Below are the records. Restate word for word every line from the one that contains "delete new typeof" through the final line, both included.

BEGIN RECORD EXCERPTS

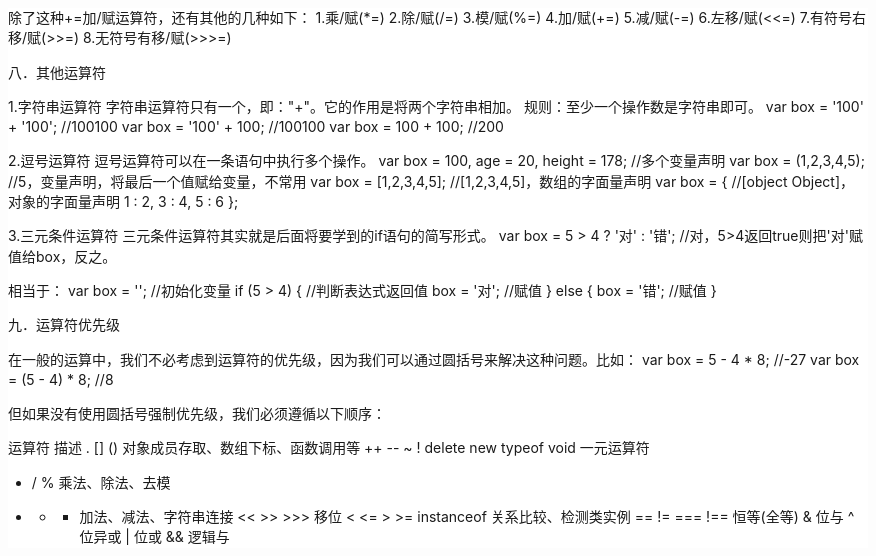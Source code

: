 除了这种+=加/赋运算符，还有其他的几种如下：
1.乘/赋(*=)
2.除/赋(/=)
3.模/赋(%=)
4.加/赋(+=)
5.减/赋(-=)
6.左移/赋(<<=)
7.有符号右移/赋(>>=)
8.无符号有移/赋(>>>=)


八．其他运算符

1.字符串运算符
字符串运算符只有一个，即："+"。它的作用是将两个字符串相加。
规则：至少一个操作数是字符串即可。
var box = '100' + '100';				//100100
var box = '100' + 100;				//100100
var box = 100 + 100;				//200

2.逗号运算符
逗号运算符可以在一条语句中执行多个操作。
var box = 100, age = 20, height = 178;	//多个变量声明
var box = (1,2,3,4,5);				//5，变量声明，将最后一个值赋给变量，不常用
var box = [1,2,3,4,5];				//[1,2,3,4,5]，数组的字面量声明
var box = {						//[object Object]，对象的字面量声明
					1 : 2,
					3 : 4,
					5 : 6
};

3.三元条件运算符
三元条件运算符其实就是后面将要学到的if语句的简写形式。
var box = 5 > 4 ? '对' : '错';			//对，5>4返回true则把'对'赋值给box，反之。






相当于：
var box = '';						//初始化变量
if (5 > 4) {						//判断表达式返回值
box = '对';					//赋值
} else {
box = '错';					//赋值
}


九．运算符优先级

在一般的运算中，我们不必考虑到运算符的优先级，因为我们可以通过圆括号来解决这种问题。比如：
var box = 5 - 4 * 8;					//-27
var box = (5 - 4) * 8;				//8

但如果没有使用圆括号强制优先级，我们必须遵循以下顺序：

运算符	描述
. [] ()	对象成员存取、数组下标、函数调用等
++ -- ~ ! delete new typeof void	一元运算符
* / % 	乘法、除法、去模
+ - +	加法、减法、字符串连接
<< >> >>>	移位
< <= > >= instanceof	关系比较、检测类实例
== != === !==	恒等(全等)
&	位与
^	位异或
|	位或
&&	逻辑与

END RECORD EXCERPTS

ANSWER SPACE
++ -- ~ ! delete new typeof void	一元运算符
* / % 	乘法、除法、去模
+ - +	加法、减法、字符串连接
<< >> >>>	移位
< <= > >= instanceof	关系比较、检测类实例
== != === !==	恒等(全等)
&	位与
^	位异或
|	位或
&&	逻辑与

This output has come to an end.